Конечно, все это было довольно слабым утешением для тех, кому такая система уже сломала жизнь. Только люди с очень хорошими кастовыми показателями могли войти в элиту северокорейского общества. Тем, у кого показатели были ниже определенного уровня, был закрыт доступ к высшему образованию. В середине 1970-х те, кто находился внизу этой пирамиды, могли заниматься только крестьянским трудом. Еще ниже находились те, кто мог быть занят только на тяжелых работах, и, наконец, те, кого содержали под стражей лишь из-за того, что у них был самый низкий статус в этой системе[673].
Межкастовые браки не поощрялись, а в тех случаях, когда они все-таки случались, статус «благородного» супруга мог быть понижен или его могли даже исключить из партии[674]. Тем не менее всегда находились те, кто на это шли: любовь оказывалась сильнее тоталитаризма.
Другим аспектом иерархичного устройства общества был особый статус северокорейской столицы. До своего логического завершения эта система была доведена уже позже, при Ким Чен Ире, когда пхеньянцам стали выдавать отдельное удостоверение личности, но привилегированный статус Пхеньяна был хорошо заметен и при Ким Ир Сене.

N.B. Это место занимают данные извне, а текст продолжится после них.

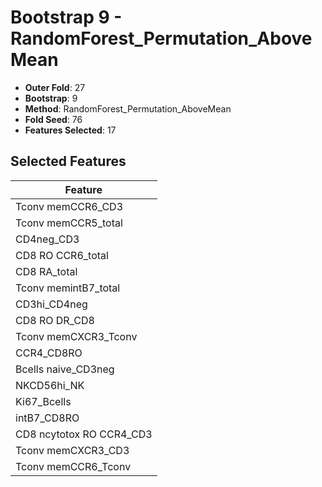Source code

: # Bootstrap 9 - RandomForest_Permutation_AboveMean

- **Outer Fold**: 27
- **Bootstrap**: 9
- **Method**: RandomForest_Permutation_AboveMean
- **Fold Seed**: 76
- **Features Selected**: 17

## Selected Features

| Feature |
|---------|
| Tconv memCCR6_CD3 |
| Tconv memCCR5_total |
| CD4neg_CD3 |
| CD8 RO CCR6_total |
| CD8 RA_total |
| Tconv memintB7_total |
| CD3hi_CD4neg |
| CD8 RO DR_CD8 |
| Tconv memCXCR3_Tconv |
| CCR4_CD8RO |
| Bcells naive_CD3neg |
| NKCD56hi_NK |
| Ki67_Bcells |
| intB7_CD8RO |
| CD8 ncytotox RO CCR4_CD3 |
| Tconv memCXCR3_CD3 |
| Tconv memCCR6_Tconv |

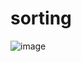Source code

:# sorting

![image](https://user-images.githubusercontent.com/114131391/223794937-786eda07-ac7a-4f0a-af29-adbaa444f1e9.png)


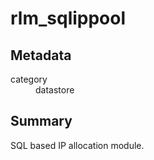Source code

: # rlm_sqlippool
## Metadata
<dl>
  <dt>category</dt><dd>datastore</dd>
</dl>

## Summary
SQL based IP allocation module.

Людей с неправильным происхождением выселяли из города в рамках кампании по приданию ему статуса «столицы революции»[675]. Депортации в КНДР не ограничивались выселением из столицы, но в других случаях режим обычно заботили вопросы госбезопасности – например, неблагонадежных людей выселили из приморского Вонсана, чтобы никто из них не бежал в Южную Корею[676].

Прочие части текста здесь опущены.